Content starts

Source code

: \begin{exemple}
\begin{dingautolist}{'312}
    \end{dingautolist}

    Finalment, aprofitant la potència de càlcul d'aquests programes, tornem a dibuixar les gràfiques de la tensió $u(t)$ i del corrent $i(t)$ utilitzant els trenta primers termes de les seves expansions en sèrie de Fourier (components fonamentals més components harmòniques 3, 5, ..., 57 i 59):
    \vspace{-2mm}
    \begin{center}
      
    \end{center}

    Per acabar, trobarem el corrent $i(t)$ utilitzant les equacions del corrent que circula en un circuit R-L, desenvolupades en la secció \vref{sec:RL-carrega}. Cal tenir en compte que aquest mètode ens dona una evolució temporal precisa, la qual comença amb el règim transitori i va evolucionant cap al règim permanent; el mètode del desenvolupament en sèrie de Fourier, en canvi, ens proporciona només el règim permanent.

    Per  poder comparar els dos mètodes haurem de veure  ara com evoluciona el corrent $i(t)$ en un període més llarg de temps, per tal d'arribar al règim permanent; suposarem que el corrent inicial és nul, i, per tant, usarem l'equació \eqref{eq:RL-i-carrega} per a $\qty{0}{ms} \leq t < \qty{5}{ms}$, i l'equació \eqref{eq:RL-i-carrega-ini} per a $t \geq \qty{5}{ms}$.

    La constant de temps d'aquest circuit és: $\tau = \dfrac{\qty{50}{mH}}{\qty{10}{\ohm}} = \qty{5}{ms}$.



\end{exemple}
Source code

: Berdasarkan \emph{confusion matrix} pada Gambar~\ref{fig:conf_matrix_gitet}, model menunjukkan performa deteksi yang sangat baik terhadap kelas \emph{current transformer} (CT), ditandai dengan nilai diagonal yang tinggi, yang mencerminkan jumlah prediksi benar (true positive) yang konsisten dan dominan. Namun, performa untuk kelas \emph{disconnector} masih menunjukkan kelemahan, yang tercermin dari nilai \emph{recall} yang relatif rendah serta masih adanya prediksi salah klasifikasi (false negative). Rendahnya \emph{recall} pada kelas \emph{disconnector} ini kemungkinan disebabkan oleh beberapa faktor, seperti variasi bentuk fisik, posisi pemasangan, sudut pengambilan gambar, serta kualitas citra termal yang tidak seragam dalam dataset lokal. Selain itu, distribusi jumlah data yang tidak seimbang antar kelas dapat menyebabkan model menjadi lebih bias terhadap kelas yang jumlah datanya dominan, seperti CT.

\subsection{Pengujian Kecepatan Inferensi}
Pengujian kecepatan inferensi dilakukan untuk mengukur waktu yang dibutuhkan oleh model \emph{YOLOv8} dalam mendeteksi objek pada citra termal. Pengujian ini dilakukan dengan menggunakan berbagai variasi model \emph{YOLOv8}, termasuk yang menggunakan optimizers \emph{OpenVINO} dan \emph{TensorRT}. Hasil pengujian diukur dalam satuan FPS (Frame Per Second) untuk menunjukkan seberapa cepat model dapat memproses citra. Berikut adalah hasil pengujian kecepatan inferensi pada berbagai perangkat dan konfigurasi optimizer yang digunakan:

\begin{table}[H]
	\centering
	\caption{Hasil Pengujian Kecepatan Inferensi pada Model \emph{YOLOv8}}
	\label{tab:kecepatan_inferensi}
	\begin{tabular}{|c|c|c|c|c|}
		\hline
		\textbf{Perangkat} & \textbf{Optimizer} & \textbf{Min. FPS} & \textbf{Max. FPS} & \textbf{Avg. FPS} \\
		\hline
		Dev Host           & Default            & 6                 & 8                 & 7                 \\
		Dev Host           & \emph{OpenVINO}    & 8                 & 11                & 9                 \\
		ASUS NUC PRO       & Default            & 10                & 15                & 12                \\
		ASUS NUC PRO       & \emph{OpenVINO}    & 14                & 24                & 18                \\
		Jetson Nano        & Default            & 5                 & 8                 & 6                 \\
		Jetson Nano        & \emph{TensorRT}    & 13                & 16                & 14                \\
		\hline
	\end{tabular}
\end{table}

Content ends

▶ [Task description]:
Copy all lines of the listing above that contain the string "ASUS".

▶ [Solution to the exercise]:
		ASUS NUC PRO       & Default            & 10                & 15                & 12                \\
		ASUS NUC PRO       & \emph{OpenVINO}    & 14                & 24                & 18                \\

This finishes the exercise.